To read what was approaching in Ireland, in the black and bloody characters of the American' war, was a painful, but it was a necessary part of my public duty. For, gentlemen, it is not your fond desires

or mine that can alter the nature of things; by contending against which what have we got, or shall ever get, but defeat and shame? I did not obey your instructions: no, I conformed to the instructions of truth and nature, and maintained your interest, against your opinions, with a constancy that became me. A representative worthy of you ought to be a person of stability. I am to look, indeed, to your opinions; but to such opinions as you and I must have five years hence. I was not to look to the flash of the day.

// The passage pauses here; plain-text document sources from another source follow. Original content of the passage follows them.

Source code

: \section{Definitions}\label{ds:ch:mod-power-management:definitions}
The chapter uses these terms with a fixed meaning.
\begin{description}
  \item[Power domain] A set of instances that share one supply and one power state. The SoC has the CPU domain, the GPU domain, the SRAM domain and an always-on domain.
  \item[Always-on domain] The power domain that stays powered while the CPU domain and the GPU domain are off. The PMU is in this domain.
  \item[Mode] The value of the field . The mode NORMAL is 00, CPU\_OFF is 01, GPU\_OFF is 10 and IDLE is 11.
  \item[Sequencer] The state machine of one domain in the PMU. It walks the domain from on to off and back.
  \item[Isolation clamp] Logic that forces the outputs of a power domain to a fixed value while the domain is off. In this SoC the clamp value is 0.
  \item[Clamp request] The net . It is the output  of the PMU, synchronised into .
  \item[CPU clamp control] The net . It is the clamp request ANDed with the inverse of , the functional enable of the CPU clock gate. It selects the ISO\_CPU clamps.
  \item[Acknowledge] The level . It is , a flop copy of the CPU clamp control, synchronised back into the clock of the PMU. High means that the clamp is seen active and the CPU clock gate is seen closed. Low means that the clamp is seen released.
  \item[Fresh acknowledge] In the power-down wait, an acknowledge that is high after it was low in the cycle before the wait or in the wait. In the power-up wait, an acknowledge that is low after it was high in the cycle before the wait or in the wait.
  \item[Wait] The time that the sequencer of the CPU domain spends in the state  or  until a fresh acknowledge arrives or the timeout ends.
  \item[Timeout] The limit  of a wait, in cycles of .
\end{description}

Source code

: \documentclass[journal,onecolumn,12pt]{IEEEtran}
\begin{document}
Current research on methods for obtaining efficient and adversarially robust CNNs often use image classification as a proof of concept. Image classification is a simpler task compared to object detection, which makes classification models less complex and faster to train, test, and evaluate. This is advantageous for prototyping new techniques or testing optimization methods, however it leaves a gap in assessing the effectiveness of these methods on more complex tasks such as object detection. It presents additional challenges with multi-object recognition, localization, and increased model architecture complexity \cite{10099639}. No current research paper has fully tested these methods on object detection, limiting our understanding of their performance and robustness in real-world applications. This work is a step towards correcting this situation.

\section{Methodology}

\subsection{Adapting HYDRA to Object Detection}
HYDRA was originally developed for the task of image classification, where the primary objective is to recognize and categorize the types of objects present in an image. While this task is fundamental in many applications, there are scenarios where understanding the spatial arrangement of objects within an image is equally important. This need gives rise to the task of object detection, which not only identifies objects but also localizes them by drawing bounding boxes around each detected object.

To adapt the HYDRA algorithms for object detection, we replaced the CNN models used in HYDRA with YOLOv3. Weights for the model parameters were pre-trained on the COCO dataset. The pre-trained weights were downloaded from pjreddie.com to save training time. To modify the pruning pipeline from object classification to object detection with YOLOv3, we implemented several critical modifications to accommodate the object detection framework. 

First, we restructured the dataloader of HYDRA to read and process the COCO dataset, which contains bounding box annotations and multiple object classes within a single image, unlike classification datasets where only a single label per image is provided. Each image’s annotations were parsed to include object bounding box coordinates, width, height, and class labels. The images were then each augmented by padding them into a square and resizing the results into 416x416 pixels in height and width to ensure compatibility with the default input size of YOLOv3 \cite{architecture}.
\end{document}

I knew that you chose me, in my place, along with others, to be a pillar of the state, and not a weathercock on the top of the edifice, exalted for my levity and versatility, and of no use but to indicate the shiftings of every fashionable gale. Would to God, the value of my sentiments on Ireland and on America had been at this day a subject of doubt and discussion! No matter what my suffering had been, so that this kingdom had kept the authority I wished it to maintain, by a grave foresight, and by an equitable temperance in the use of its power.

CHARACTER OF KING JOHN.

The arbitrary taxes, which he imposed early in his reign, which offended even

more by the improper use made of them than by their irregularity, irritated the people extremely, and joined with all the preceding causes to make his government contemptible. Henry the Second, during his contest with the church, had the address to preserve the barons in his interests. Afterwards, when the barons had joined in the rebellion of his children, this wise prince found means to secure the bishops and ecclesiastics. But John drew upon himself at once the hatred of all orders of his subjects. His struggle with the pope weakened him; his submission to the pope weakened him yet more. The loss of his foreign territories, besides what he lost along with them in reputation, made him entirely dependent upon England; whereas his predecessors made one part of their territories subservient to the preservation of their authority in another, where it was endangered. Add to all these causes the personal character of the king, in which there was nothing uniform or sincere, and which introduced the like unsteadiness into all his government. He was indolent, yet restless in his disposition; fond of working by violent methods, without any vigour; boastful, but continually betraying his fears; showing, on all occasions, such

a desire of peace as hindered him from ever enjoying it. Having no spirit of order, he never looked forward; content by any temporary expedient to extricate himself from a present difficulty. Rash, arrogant, perfidious, irreligious, unquiet, he made a tolerable head of a party, but a bad king; and had talents fit to disturb another's government, not to support his own. A most striking contrast presents itself between the conduct and fortune of John and his adversary Philip. Philip came to the crown when many of the provinces of France, by being in the hands of two powerful vassals, were in a manner dismembered from the kingdom; the royal authority was very low in what remained. He reunited to the crown a country as valuable as what belonged to it before; he reduced his subjects of all orders to a stricter obedience than they had given to his predecessors. He withstood the papal usurpation, and yet used it as an instrument in his designs; whilst John, who inherited a great territory, and an entire prerogative, by his vices and weakness gave up his independency to the pope, his prerogative to his subjects, and a large part of his dominions to the king of France.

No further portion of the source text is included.